Lydia Davis es una de las personalidades más interesantes de la literatura actual. Es traductora del francés (Flaubert, Proust, Foucault...) y profesora de Creación Literaria en la Universidad Estatal de Nueva York. En los setenta estuvo casada con Paul Auster. Cuatro años, lo suficiente para tener un hijo: Daniel Auster. Con su actual marido, el pintor Alan Cote, tiene otro: Theo Cote.

Escribe básicamente relatos: cuentos fríos, neblinosos, fascinantes, impregnados de humor y, en general, muy cortos. La descubrí el 2001 (afortunadamente pongo la fecha de compra en la anteportada de los libros) con Break It Down. Me quedé boquiabierto. Tres años después, Emecé publicó en español otro de sus libros: Samuel Johnson está indignado. Hace un par de años Seix-Barral editó Cuentos completos de Lydia Davis. Es un volumen impecablemente traducido por Justo Navarro y con una sobrecubierta de color naranja, preciosa por sobria. Si aún no lo han leído, zambúllanse en él, a no ser que sean ustedes de esas personas que impepinablemente necesitan “planteamiento, nudo y desenlace”.

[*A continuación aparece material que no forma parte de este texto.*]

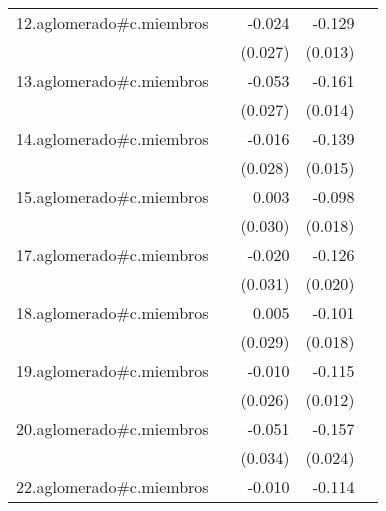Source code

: {\begin{longtable}{l*{4}{D{.}{.}{-1}}}
\addlinespace
12.aglomerado#c.miembros&                     &      -0.024         &      -0.129\sym{***}&                     \\
            &                     &     (0.027)         &     (0.013)         &                     \\
\addlinespace
13.aglomerado#c.miembros&                     &      -0.053\sym{*}  &      -0.161\sym{***}&                     \\
            &                     &     (0.027)         &     (0.014)         &                     \\
\addlinespace
14.aglomerado#c.miembros&                     &      -0.016         &      -0.139\sym{***}&                     \\
            &                     &     (0.028)         &     (0.015)         &                     \\
\addlinespace
15.aglomerado#c.miembros&                     &       0.003         &      -0.098\sym{***}&                     \\
            &                     &     (0.030)         &     (0.018)         &                     \\
\addlinespace
17.aglomerado#c.miembros&                     &      -0.020         &      -0.126\sym{***}&                     \\
            &                     &     (0.031)         &     (0.020)         &                     \\
\addlinespace
18.aglomerado#c.miembros&                     &       0.005         &      -0.101\sym{***}&                     \\
            &                     &     (0.029)         &     (0.018)         &                     \\
\addlinespace
19.aglomerado#c.miembros&                     &      -0.010         &      -0.115\sym{***}&                     \\
            &                     &     (0.026)         &     (0.012)         &                     \\
\addlinespace
20.aglomerado#c.miembros&                     &      -0.051         &      -0.157\sym{***}&                     \\
            &                     &     (0.034)         &     (0.024)         &                     \\
\addlinespace
22.aglomerado#c.miembros&                     &      -0.010         &      -0.114\sym{***}&                     \\

\end{longtable}}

Ahora, Davis ha anunciado que piensa escribir microcuentos en Twitter. En The Guardian explica que es su editor quien se lo ha propuesto: “Me pidió que lo probase, y pienso que, quizá, por un tiempo, sí”. Considera que el tono de Twitter encaja con ella: “Yo no recorto mucho. Escribo el inicio de un cuento en una libreta y sale muy semejante a como será al final. No hay nada muy deliberado”.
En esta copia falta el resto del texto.